ASSIGNMENT: Copy every line below where the string "There" is found.

TASK MATERIAL:

☆ ☆ ☆

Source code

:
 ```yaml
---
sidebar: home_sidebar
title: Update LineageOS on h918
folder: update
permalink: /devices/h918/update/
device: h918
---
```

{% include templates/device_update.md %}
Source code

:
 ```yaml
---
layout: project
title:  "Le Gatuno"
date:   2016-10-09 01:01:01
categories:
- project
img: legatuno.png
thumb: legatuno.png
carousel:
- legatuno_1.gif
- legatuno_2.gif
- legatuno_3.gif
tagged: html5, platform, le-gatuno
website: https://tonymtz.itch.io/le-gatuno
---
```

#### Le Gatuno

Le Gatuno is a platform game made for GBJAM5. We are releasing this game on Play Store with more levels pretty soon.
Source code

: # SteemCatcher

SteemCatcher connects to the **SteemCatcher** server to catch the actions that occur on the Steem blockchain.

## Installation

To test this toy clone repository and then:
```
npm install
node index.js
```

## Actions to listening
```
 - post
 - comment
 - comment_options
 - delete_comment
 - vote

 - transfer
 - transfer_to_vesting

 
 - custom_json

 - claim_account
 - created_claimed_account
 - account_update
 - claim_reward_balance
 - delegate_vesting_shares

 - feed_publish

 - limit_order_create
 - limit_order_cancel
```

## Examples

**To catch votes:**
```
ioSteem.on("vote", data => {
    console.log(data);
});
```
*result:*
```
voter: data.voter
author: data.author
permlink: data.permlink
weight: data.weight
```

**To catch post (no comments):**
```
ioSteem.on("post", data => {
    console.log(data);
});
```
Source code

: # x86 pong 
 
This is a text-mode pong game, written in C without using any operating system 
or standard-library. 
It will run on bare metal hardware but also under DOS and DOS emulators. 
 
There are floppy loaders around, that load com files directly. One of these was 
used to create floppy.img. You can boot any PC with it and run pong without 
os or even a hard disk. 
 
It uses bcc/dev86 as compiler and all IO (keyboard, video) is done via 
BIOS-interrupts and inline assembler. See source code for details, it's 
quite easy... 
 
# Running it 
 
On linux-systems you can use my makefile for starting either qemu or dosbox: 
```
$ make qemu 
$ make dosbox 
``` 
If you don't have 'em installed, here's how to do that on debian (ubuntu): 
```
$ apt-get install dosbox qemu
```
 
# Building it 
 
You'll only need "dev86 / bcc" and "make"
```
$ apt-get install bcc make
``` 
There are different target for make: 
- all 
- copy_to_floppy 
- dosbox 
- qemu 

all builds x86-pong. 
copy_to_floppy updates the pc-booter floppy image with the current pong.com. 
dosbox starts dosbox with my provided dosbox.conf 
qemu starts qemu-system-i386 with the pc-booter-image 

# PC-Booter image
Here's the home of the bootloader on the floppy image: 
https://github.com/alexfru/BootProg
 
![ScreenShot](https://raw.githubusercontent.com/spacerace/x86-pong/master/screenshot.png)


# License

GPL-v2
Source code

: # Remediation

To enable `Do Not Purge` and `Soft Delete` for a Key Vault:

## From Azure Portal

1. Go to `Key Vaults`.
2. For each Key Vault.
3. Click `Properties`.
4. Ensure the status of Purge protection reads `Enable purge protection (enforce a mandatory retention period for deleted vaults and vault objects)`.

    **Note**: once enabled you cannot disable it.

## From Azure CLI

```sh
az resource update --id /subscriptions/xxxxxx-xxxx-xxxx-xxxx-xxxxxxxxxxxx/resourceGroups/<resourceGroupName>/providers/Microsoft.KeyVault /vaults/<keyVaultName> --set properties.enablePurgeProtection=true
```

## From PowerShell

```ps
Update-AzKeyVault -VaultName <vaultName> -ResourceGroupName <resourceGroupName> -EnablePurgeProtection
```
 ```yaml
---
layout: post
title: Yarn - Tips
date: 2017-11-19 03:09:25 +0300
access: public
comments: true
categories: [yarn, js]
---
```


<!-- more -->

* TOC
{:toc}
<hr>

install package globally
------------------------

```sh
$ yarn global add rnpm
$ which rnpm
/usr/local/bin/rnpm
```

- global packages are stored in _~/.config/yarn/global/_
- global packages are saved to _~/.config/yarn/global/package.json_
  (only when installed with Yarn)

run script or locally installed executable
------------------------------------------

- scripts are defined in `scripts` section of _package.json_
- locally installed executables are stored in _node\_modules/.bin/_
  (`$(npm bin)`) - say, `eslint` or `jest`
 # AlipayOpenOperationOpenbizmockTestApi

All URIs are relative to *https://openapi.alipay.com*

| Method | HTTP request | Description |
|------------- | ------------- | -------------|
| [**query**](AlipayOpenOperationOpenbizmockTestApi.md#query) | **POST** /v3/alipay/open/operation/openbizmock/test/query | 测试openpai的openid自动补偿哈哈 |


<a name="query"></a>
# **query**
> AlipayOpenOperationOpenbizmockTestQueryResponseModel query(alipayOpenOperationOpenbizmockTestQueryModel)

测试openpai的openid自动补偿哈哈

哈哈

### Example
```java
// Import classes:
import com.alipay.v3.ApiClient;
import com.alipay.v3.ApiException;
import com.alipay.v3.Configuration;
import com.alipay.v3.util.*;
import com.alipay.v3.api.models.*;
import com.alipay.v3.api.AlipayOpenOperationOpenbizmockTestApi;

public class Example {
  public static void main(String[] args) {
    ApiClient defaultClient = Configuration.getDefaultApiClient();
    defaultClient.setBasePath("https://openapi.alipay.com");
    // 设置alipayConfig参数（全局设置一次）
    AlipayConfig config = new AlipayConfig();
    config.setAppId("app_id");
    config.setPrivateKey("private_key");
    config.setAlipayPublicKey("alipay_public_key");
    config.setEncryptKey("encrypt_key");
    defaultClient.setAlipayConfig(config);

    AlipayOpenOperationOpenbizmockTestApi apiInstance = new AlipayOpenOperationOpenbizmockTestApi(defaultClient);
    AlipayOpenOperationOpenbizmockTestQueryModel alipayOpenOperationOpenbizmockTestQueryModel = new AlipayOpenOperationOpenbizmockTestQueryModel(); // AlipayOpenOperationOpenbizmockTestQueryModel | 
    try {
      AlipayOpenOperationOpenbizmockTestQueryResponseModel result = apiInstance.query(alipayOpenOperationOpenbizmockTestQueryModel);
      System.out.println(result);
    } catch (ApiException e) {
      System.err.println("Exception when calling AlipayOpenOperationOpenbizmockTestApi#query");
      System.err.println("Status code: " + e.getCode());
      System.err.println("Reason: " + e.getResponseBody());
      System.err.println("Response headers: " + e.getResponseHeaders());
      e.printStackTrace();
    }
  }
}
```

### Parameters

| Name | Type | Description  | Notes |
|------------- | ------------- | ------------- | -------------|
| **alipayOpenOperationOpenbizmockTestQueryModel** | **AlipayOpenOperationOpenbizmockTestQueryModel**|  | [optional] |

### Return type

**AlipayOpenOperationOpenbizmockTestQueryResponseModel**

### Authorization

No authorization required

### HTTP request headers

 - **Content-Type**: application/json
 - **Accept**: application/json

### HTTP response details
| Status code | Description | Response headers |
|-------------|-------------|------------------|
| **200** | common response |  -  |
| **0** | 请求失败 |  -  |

☆ ☆ ☆

REPLY TO THE EXERCISE:
There are floppy loaders around, that load com files directly. One of these was 
There are different target for make: 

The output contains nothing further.